#### DATASET CONTENT:
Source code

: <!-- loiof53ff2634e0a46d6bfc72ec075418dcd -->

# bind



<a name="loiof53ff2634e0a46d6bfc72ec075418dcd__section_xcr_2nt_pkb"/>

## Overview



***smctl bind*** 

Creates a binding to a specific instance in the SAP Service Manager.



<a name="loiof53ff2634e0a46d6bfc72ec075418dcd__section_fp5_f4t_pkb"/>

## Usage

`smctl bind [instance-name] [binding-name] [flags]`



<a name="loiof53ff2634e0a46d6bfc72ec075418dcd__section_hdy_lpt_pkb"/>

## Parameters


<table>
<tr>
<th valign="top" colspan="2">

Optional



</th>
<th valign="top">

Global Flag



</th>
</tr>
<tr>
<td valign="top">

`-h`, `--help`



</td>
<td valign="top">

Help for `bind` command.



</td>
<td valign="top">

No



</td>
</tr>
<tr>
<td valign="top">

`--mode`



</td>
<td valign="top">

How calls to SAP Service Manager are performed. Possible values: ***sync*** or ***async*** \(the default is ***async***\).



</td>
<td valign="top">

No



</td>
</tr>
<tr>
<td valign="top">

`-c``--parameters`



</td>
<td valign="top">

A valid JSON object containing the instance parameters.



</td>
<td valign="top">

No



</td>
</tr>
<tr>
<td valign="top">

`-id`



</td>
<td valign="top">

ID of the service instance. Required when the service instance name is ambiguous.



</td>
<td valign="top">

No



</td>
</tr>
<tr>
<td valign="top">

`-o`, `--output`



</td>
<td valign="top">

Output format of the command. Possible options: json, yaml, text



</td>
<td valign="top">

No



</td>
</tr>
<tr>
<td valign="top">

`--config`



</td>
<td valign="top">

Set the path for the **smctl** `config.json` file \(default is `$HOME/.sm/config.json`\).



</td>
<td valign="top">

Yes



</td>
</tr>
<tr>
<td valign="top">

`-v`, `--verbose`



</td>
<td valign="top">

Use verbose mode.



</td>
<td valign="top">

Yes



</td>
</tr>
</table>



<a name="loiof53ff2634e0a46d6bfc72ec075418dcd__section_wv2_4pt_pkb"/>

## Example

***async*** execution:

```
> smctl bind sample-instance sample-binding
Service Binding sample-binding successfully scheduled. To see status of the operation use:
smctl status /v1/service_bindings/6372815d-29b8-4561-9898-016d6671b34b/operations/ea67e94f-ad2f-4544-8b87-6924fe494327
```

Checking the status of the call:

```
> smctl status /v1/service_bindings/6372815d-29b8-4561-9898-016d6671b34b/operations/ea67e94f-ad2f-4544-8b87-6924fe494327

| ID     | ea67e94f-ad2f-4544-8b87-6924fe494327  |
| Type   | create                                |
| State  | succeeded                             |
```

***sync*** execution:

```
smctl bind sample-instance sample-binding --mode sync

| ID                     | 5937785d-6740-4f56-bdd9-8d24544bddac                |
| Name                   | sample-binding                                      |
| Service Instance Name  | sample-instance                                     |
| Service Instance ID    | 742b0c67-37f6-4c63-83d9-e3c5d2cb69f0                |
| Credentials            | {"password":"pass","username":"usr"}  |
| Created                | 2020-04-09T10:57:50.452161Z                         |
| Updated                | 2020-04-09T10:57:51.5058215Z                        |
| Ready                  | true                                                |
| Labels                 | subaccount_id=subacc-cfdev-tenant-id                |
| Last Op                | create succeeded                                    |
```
==
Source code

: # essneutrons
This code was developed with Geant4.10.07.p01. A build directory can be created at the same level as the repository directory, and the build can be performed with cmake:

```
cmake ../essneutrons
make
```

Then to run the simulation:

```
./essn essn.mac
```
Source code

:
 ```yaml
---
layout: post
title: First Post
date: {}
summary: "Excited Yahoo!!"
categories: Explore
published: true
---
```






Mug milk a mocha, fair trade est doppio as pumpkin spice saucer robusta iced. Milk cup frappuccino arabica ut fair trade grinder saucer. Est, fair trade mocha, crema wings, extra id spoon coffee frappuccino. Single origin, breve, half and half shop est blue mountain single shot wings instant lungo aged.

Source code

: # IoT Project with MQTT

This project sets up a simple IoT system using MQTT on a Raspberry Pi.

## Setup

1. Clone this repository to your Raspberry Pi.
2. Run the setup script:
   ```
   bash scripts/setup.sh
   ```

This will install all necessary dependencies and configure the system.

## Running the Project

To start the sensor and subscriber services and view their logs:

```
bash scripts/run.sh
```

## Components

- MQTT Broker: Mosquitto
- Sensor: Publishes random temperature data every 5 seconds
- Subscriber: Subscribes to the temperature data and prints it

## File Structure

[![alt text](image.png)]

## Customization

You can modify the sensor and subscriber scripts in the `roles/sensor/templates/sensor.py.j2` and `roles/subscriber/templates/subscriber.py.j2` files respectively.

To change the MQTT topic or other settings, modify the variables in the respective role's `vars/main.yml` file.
--
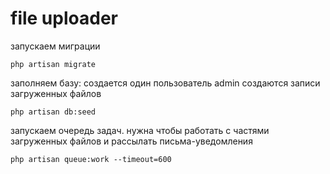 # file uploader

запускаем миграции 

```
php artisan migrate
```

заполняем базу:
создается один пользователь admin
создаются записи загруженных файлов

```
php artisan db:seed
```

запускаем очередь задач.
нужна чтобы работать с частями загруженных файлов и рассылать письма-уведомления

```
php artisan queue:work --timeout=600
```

#### YOUR INSTRUCTIONS:
All lines above from the line with "Project with MQTT" through the line with "- Sensor: Publishes", both included, are to be set down exactly, with nothing else.

#### RESPONSE:
: # IoT Project with MQTT

This project sets up a simple IoT system using MQTT on a Raspberry Pi.

## Setup

1. Clone this repository to your Raspberry Pi.
2. Run the setup script:
   ```
   bash scripts/setup.sh
   ```

This will install all necessary dependencies and configure the system.

## Running the Project

To start the sensor and subscriber services and view their logs:

```
bash scripts/run.sh
```

## Components

- MQTT Broker: Mosquitto
- Sensor: Publishes random temperature data every 5 seconds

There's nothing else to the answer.